The team went 8–8, Rhodes was replaced by Kurt Schottenheimer, Marty's little brother. LaVar loved that Kurt and Marty asked him to just chase the football, and he turned an 0–5 season around with an interception return against Carolina. But the team went 8–8 again, and Dan Snyder made his annual coaching change. In came the Steve Spurrier-Marvin Lewis regime. Imagine LaVar's surprise when Marvin told him he'd been doing everything wrong.
"He killed them last year, killed his own team," Marvin says. "Against Chicago, critical third down, he doesn't cover the back. Back catches the ball for a first down. A guy I could cover. And they lose."
Then how did Arrington make the Pro Bowl?
"It's like I told him: You'll be on SportsCenter for your big hits, and you might go to the Pro Bowl, but we'll win six games," Marvin says. "Or you can do it right, and we can win 12 games."
So is LaVar just a role player now?
"That's what everybody is," Marvin says. "If you want to win, you need 11 role players."
Marvin's options were to change the scheme or change LaVar, and the scheme stayed. He assigned LaVar a personal coach, Jimmy Collins, because LaVar now had play calls to make. When word of a Marvin-LaVar philosophical rift went public after Week 3, Marvin demanded they talk it out. "And if he won't talk to me, I'll follow him to the locker room," Marvin says. "We're not going to do that fraction crap that breaks teams apart."
But too late. During games, LaVar would break the huddle and raise his palms up. "When he raises his hands it means, 'I don't know this call, I'm just going to be LaVar,' " says teammate Jessie Armstead. Lewis benched him a play in Frisco for doing that. And on the plane home from that game, LaVar told friends, "I didn't come here to be a defensive end." That's when his mama stopped watching.
"Listen, I don't have a problem with Marvin," LaVar says. "A lot of players bash their coaches and get away with it. And I'm not a fool -- I'm in a perfect position to bash him, if I wanted to. I'm coming off a Pro Bowl season. I could sit here and say, yeah, I turned last season around. But I don't buy into that. He's my coach. I'm not going to do no Terrell Owens-Steve Mariucci, because I'm no *******. I'm just uptight.
"Two seasons, and all I am is 8–8. I've just got to start ballin' again.
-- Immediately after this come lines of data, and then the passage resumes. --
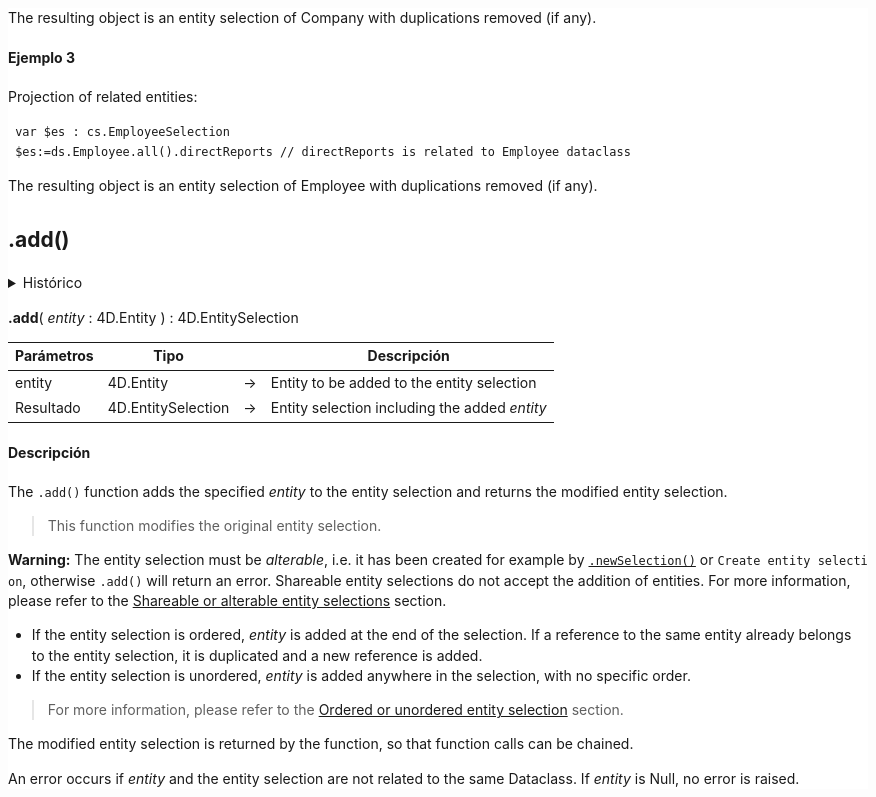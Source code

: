 The resulting object is an entity selection of Company with duplications removed (if any).

#### Ejemplo 3

Projection of related entities:

```4d
 var $es : cs.EmployeeSelection
 $es:=ds.Employee.all().directReports // directReports is related to Employee dataclass
```

The resulting object is an entity selection of Employee with duplications removed (if any).







## .add()

<details><summary>Histórico</summary></details>



**.add**( *entity* : 4D.Entity ) : 4D.EntitySelection


| Parámetros | Tipo               |    | Descripción                                   |
| ---------- | ------------------ |:--:| --------------------------------------------- |
| entity     | 4D.Entity          | -> | Entity to be added to the entity selection    |
| Resultado  | 4D.EntitySelection | -> | Entity selection including the added *entity* |



#### Descripción

The `.add()` function adds the specified *entity* to the entity selection and returns the modified entity selection.
> This function modifies the original entity selection.

**Warning:** The entity selection must be *alterable*, i.e. it has been created for example by [`.newSelection()`](DataClassClass.md#newselection) or `Create entity selection`, otherwise `.add()` will return an error. Shareable entity selections do not accept the addition of entities. For more information, please refer to the [Shareable or alterable entity selections](ORDA/entities.md#shareable-or-alterable-entity-selections) section.


*   If the entity selection is ordered, *entity* is added at the end of the selection. If a reference to the same entity already belongs to the entity selection, it is duplicated and a new reference is added.
*   If the entity selection is unordered, *entity* is added anywhere in the selection, with no specific order.
> For more information, please refer to the [Ordered or unordered entity selection](ORDA/dsMapping.md#ordered-or-unordered-entity-selection) section.

The modified entity selection is returned by the function, so that function calls can be chained.

An error occurs if *entity* and the entity selection are not related to the same Dataclass. If *entity* is Null, no error is raised.
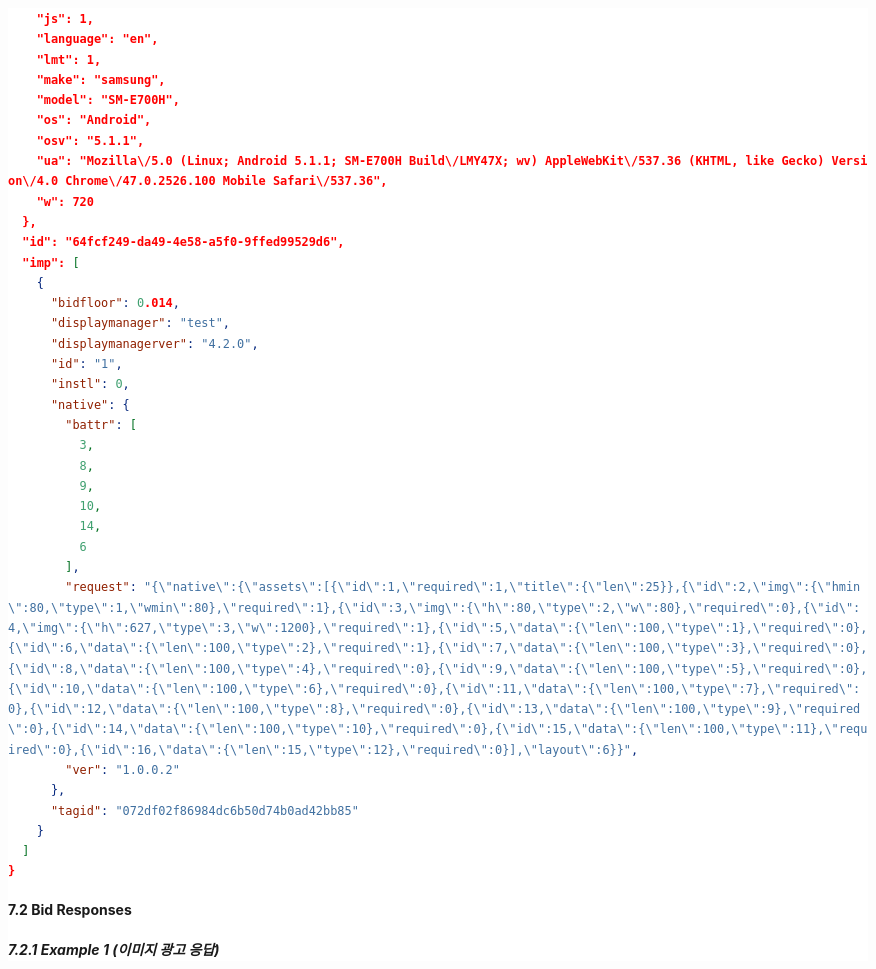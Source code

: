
 ```json
    "js": 1,
    "language": "en",
    "lmt": 1,
    "make": "samsung",
    "model": "SM-E700H",
    "os": "Android",
    "osv": "5.1.1",
    "ua": "Mozilla\/5.0 (Linux; Android 5.1.1; SM-E700H Build\/LMY47X; wv) AppleWebKit\/537.36 (KHTML, like Gecko) Version\/4.0 Chrome\/47.0.2526.100 Mobile Safari\/537.36",
    "w": 720
  },
  "id": "64fcf249-da49-4e58-a5f0-9ffed99529d6",
  "imp": [
    {
      "bidfloor": 0.014,
      "displaymanager": "test",
      "displaymanagerver": "4.2.0",
      "id": "1",
      "instl": 0,
      "native": {
        "battr": [
          3,
          8,
          9,
          10,
          14,
          6
        ],
        "request": "{\"native\":{\"assets\":[{\"id\":1,\"required\":1,\"title\":{\"len\":25}},{\"id\":2,\"img\":{\"hmin\":80,\"type\":1,\"wmin\":80},\"required\":1},{\"id\":3,\"img\":{\"h\":80,\"type\":2,\"w\":80},\"required\":0},{\"id\":4,\"img\":{\"h\":627,\"type\":3,\"w\":1200},\"required\":1},{\"id\":5,\"data\":{\"len\":100,\"type\":1},\"required\":0},{\"id\":6,\"data\":{\"len\":100,\"type\":2},\"required\":1},{\"id\":7,\"data\":{\"len\":100,\"type\":3},\"required\":0},{\"id\":8,\"data\":{\"len\":100,\"type\":4},\"required\":0},{\"id\":9,\"data\":{\"len\":100,\"type\":5},\"required\":0},{\"id\":10,\"data\":{\"len\":100,\"type\":6},\"required\":0},{\"id\":11,\"data\":{\"len\":100,\"type\":7},\"required\":0},{\"id\":12,\"data\":{\"len\":100,\"type\":8},\"required\":0},{\"id\":13,\"data\":{\"len\":100,\"type\":9},\"required\":0},{\"id\":14,\"data\":{\"len\":100,\"type\":10},\"required\":0},{\"id\":15,\"data\":{\"len\":100,\"type\":11},\"required\":0},{\"id\":16,\"data\":{\"len\":15,\"type\":12},\"required\":0}],\"layout\":6}}",
        "ver": "1.0.0.2"
      },
      "tagid": "072df02f86984dc6b50d74b0ad42bb85"
    }
  ]
}
```

#### 7.2 Bid Responses

##### 7.2.1 Example 1 (이미지 광고 응답)
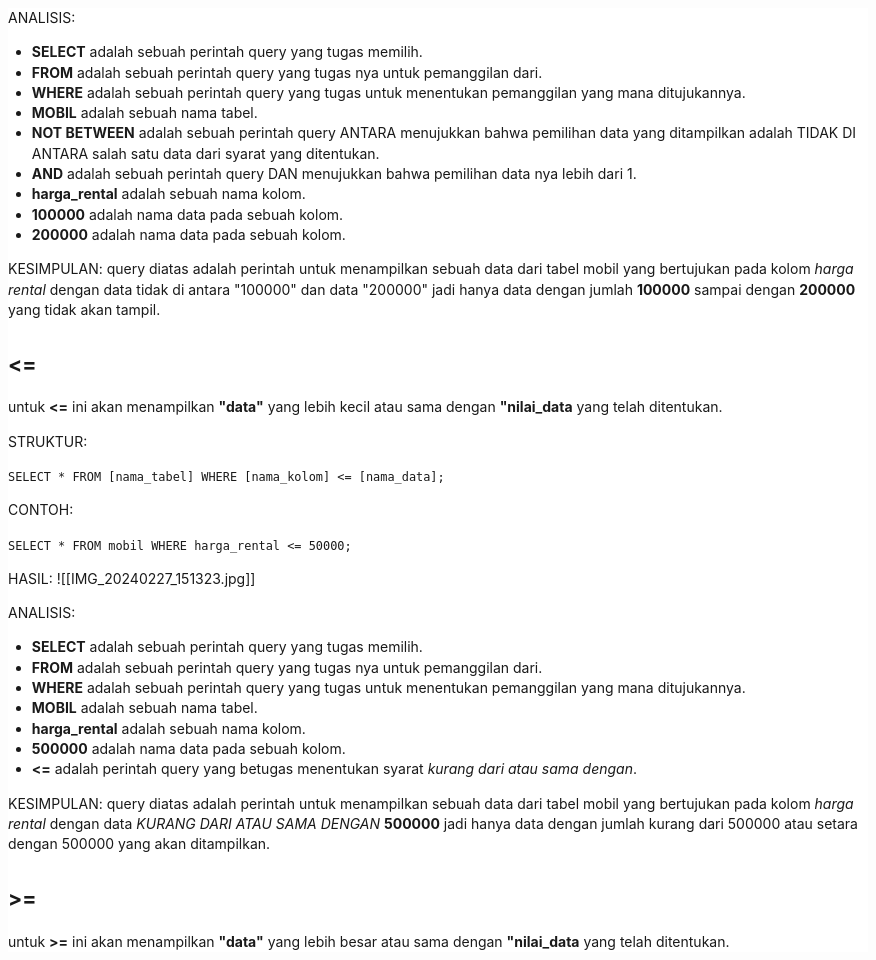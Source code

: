 ANALISIS:
- **SELECT** adalah sebuah perintah query yang tugas memilih.
- **FROM** adalah sebuah perintah query yang tugas nya untuk pemanggilan dari.
- **WHERE** adalah sebuah perintah query yang tugas untuk menentukan pemanggilan yang mana ditujukannya.
- **MOBIL** adalah sebuah nama tabel.
- **NOT BETWEEN** adalah sebuah perintah query ANTARA menujukkan bahwa pemilihan data yang ditampilkan adalah  TIDAK DI ANTARA salah satu data  dari syarat yang  ditentukan.
- **AND** adalah sebuah perintah query DAN menujukkan bahwa pemilihan data nya lebih dari 1.
- **harga_rental** adalah sebuah nama kolom.
- **100000** adalah nama data pada sebuah kolom.
- **200000** adalah nama data pada sebuah kolom.

KESIMPULAN:
query diatas adalah perintah untuk menampilkan sebuah data dari tabel mobil yang bertujukan pada kolom *harga rental* dengan data tidak di antara "100000" dan  data "200000"  jadi hanya data  dengan jumlah **100000** sampai dengan **200000** yang tidak akan tampil.


## <= 
untuk **<=** ini akan menampilkan **"data"** yang lebih kecil atau sama dengan **"nilai_data** yang telah ditentukan.

STRUKTUR:
```MYSQL
SELECT * FROM [nama_tabel] WHERE [nama_kolom] <= [nama_data];
```
CONTOH:
```mysql 
SELECT * FROM mobil WHERE harga_rental <= 50000;
```

HASIL:
![[IMG_20240227_151323.jpg]]

ANALISIS:
- **SELECT** adalah sebuah perintah query yang tugas memilih.
- **FROM** adalah sebuah perintah query yang tugas nya untuk pemanggilan dari.
- **WHERE** adalah sebuah perintah query yang tugas untuk menentukan pemanggilan yang mana ditujukannya.
- **MOBIL** adalah sebuah nama tabel.
- **harga_rental** adalah sebuah nama kolom.
- **500000** adalah nama data pada sebuah kolom.
- **<=** adalah perintah query yang betugas menentukan syarat *kurang dari atau sama dengan*.

KESIMPULAN:
query diatas adalah perintah untuk menampilkan sebuah data dari tabel mobil yang bertujukan pada kolom *harga rental* dengan data *KURANG DARI ATAU SAMA DENGAN*  **500000**  jadi hanya data  dengan jumlah kurang dari 500000 atau setara dengan 500000 yang akan ditampilkan.

## >= 
untuk **>=** ini akan menampilkan **"data"** yang lebih besar atau sama dengan **"nilai_data** yang telah ditentukan.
Like I balled back in the day."
This is an interesting read. One that I'd never seen before. Thank you for posting that. That about sums it up in my view. Arrington has athletic ability that you don't see every day. Not even in this draft. It's hard for me to condem him without knowing all the circumstances involved. I don't believe he is blameless but I do believe that you coach to your talent. You don't coach to your scheme. If you have no talent, then I can see adopting a scheme and drafting to fit it. If you have a guy who can be a difference maker, I think you put him in a scheme that will allow him to use his skills. I don't honestly like Arrington very much but I do acknowledge the fact that he has ability beyond almost any other LB in the NFL right now. He could be very dangerous, IMO, if somebody could figure out how to use his skills. JMO.